Men also were at work at various places in Otter Tail County. The CCC was in operation until 1942.
Each CCC camp was located in the area of conservation work to be performed. Up to 200 civilian enrollees comprised a company unit.
“Enrollees got right to work,” wrote Edward Barber who was responsible for many of the state park facility designs. “They removed unneeded or undesirable structures, built new park structures, cleared lakes and ponds, improved beaches, landscaped the grounds, and developed campgrounds, picnic grounds, overlooks and parking areas.”
If you visit Itasca State Park this summer, two must-see areas of the park are directly linked to CCC work that took place 80 years ago. The first and logical place is the headwaters, visited by thousands of people each summer.
As noted at an informational kiosk at the headwaters, the 1930s CCC project was a seven-foot wide concrete piling and rock dam constructed at the outlet of Lake Itasca. This stabilized the flowage. In the words of project planners, this also “made for a beautiful site at the start of the Mississippi River.”

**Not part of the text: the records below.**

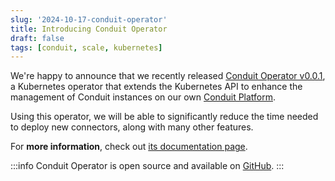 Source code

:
 ```yaml
---
slug: '2024-10-17-conduit-operator'
title: Introducing Conduit Operator
draft: false
tags: [conduit, scale, kubernetes]
---
```


We're happy to announce that we recently released [Conduit Operator v0.0.1](https://github.com/ConduitIO/conduit-operator/releases/tag/v0.0.1), a Kubernetes operator that extends the Kubernetes API to enhance the management of Conduit instances on our own [Conduit Platform](https://meroxa.io).

<!--truncate-->

Using this operator, we will be able to significantly reduce the time needed to deploy new connectors, along with many other features.

For **more information**, check out [its documentation page](/docs/scaling/conduit-operator).

:::info
Conduit Operator is open source and available on [GitHub](https://github.com/ConduitIO/conduit-operator).
:::
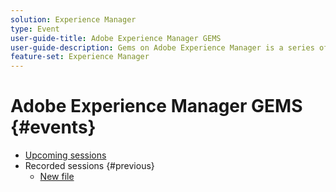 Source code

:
 ```yaml
---
solution: Experience Manager
type: Event
user-guide-title: Adobe Experience Manager GEMS
user-guide-description: Gems on Adobe Experience Manager is a series of technical deep dives delivered by Adobe experts.
feature-set: Experience Manager
---
```


# Adobe Experience Manager GEMS {#events}

+ [Upcoming sessions](current.md)
+ Recorded sessions {#previous}
  + [New file](old1.md)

Another crew placed a log corduroy in the river channel at the headwaters, in 1933. Six years later, in 1939, the outlet structure was reinforced with concrete and steel.
My second recommendation is to take the boardwalk for a 10-minute walk to the Old-Timers cabin. The boardwalk starts a short distance, down the hill, from Douglas Lodge.
A panoramic view awaits you as you take the steps down the hill, from the lodge atop the hill.
I think of this area, near Douglas Lodge, as a memorial and tribute to the late Ken Berg of Fergus Falls. Many of us from Fergus Falls and other parts of Otter Tail County have loved Itasca State Park, but none more than Ken. He worked as an artist at Otter Tail Power Company.
The development of recreational facilities in the park began in 1905 with the construction of Douglas Lodge, the first rustic style building in the state park system.
Twelve more rustic style buildings were later added to Itasca State Park.
With the rustic style already firmly established, the federal work programs of the 1930s continued the tradition when they began large-scale recreational development in Itasca Park. Development was undertaken by two CCC camps as well as two WPA camps.
Architects for this development were from the Minnesota Central Design Office of the National Park Service.
Log construction was generally used because timber was easily available in the area. Established in 1891, Itasca is Minnesota’s oldest state park. The park is located about 20 miles north of Park Rapids.
CCC workers have a lasting legacy at Itasca State Park.